» **Exercise objective**
Could you set down the listing below exactly, leaving out its pictures?

» **Data for the task**
================

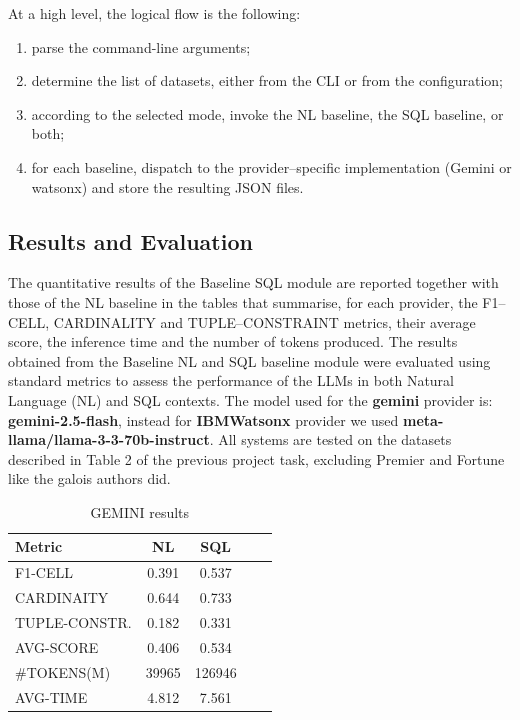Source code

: \documentclass[12pt,a4paper]{article}
\begin{document}
At a high level, the logical flow is the following:
\begin{enumerate}
  \item parse the command-line arguments;
  \item determine the list of datasets, either from the CLI or from the
  configuration;
  \item according to the selected mode, invoke the NL baseline, the SQL
  baseline, or both;
  \item for each baseline, dispatch to the provider--specific implementation
  (Gemini or watsonx) and store the resulting JSON files.
\end{enumerate}


\subsection{Results and Evaluation}
The quantitative results of the Baseline SQL module are reported together with
those of the NL baseline in the tables that summarise, for each provider, the
F1--CELL, CARDINALITY and TUPLE--CONSTRAINT metrics, their average score, the
 inference time and the number of tokens produced.
The results obtained from the Baseline NL and SQL baseline module were evaluated using standard metrics to assess the performance of the LLMs in both Natural Language (NL) and SQL contexts.
The model used for the \textbf{gemini} provider is: \textbf{gemini-2.5-flash}, instead for \textbf{IBMWatsonx} provider we used \textbf{meta-llama/llama-3-3-70b-instruct}.
All systems are tested on the datasets described in Table 2 of the previous project task, excluding Premier and Fortune like the galois authors did.



\begin{table}[h]
\centering
\begin{tabular}{lcccc}
\toprule
\textbf{Metric} & \textbf{NL} & \textbf{SQL}  \\
\midrule
F1-CELL & 0.391 & 0.537  \\
CARDINAITY & 0.644 & 0.733  \\
TUPLE-CONSTR. & 0.182 & 0.331  \\
AVG-SCORE & 0.406 & 0.534  \\
\#TOKENS(M) & 39965 & 126946  \\
AVG-TIME & 4.812 & 7.561  \\

\bottomrule
\end{tabular}
\caption{GEMINI results}
\label{gemini_results}
\end{table}
\end{document}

================

» **Response**
Source code

: \documentclass[12pt,a4paper]{article}
\begin{document}
At a high level, the logical flow is the following:
\begin{enumerate}
  \item parse the command-line arguments;
  \item determine the list of datasets, either from the CLI or from the
  configuration;
  \item according to the selected mode, invoke the NL baseline, the SQL
  baseline, or both;
  \item for each baseline, dispatch to the provider--specific implementation
  (Gemini or watsonx) and store the resulting JSON files.
\end{enumerate}


\subsection{Results and Evaluation}
The quantitative results of the Baseline SQL module are reported together with
those of the NL baseline in the tables that summarise, for each provider, the
F1--CELL, CARDINALITY and TUPLE--CONSTRAINT metrics, their average score, the
 inference time and the number of tokens produced.
The results obtained from the Baseline NL and SQL baseline module were evaluated using standard metrics to assess the performance of the LLMs in both Natural Language (NL) and SQL contexts.
The model used for the \textbf{gemini} provider is: \textbf{gemini-2.5-flash}, instead for \textbf{IBMWatsonx} provider we used \textbf{meta-llama/llama-3-3-70b-instruct}.
All systems are tested on the datasets described in Table 2 of the previous project task, excluding Premier and Fortune like the galois authors did.



\begin{table}[h]
\centering
\begin{tabular}{lcccc}
\toprule
\textbf{Metric} & \textbf{NL} & \textbf{SQL}  \\
\midrule
F1-CELL & 0.391 & 0.537  \\
CARDINAITY & 0.644 & 0.733  \\
TUPLE-CONSTR. & 0.182 & 0.331  \\
AVG-SCORE & 0.406 & 0.534  \\
\#TOKENS(M) & 39965 & 126946  \\
AVG-TIME & 4.812 & 7.561  \\

\bottomrule
\end{tabular}
\caption{GEMINI results}
\label{gemini_results}
\end{table}
\end{document}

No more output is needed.